TASK STATEMENT →
The answer should be each line from the entries below that has the word "begin" in it.
-- DATA TO PROCESS follows --
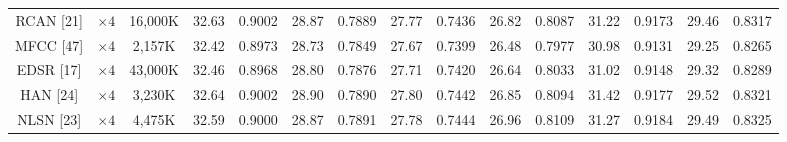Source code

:\documentclass[twocolumn]{svjour3}          %
\begin{document}
\begin{table}
\begin{tabular}{|c|c|c|cc|cc|cc|cc|cc|cc|}
RCAN [21]& $\times4$ &16,000K & \multicolumn{1}{c|}{32.63} &0.9002 & \multicolumn{1}{c|}{28.87} & 0.7889&\multicolumn{1}{c|}{27.77} &0.7436 & \multicolumn{1}{c|}{26.82} &0.8087 & \multicolumn{1}{c|}{31.22 } & 0.9173
&\multicolumn{1}{c|}{29.46} &0.8317 \\


MFCC [47]& $\times 4$&2,157K& \multicolumn{1}{c|}{32.42} & 0.8973 & \multicolumn{1}{c|}{28.73} &0.7849 &\multicolumn{1}{c|}{27.67} & 0.7399 & \multicolumn{1}{c|}{26.48} &0.7977 & \multicolumn{1}{c|}{30.98} & 0.9131
&\multicolumn{1}{c|}{29.25} & 0.8265\\



EDSR [17] & $\times4$ &43,000K& \multicolumn{1}{c|}{32.46} &0.8968& \multicolumn{1}{c|}{28.80} &0.7876 &\multicolumn{1}{c|}{27.71} &0.7420 & \multicolumn{1}{c|}{26.64 } & 0.8033 & \multicolumn{1}{c|}{31.02} & 0.9148
&\multicolumn{1}{c|}{29.32} &0.8289  \\

HAN [24] & $\times4$ &3,230K& \multicolumn{1}{c|}{32.64 } &0.9002 & \multicolumn{1}{c|}{28.90} &0.7890 &\multicolumn{1}{c|}{27.80} &0.7442& \multicolumn{1}{c|}{26.85} &0.8094 & \multicolumn{1}{c|}{31.42} &0.9177
&\multicolumn{1}{c|}{29.52} &0.8321 \\

NLSN [23] & $\times4$ &4,475K& \multicolumn{1}{c|}{32.59 } &0.9000 & \multicolumn{1}{c|}{28.87} &0.7891 &\multicolumn{1}{c|}{27.78} &0.7444 & \multicolumn{1}{c|}{26.96} &0.8109 & \multicolumn{1}{c|}{31.27} &0.9184
&\multicolumn{1}{c|}{29.49} &0.8325 \\


\end{tabular}
\end{table}
\end{document}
-- DATA TO PROCESS concluded --
ANSWER FOR THE TASK →
\begin{document}
\begin{table}
\begin{tabular}{|c|c|c|cc|cc|cc|cc|cc|cc|}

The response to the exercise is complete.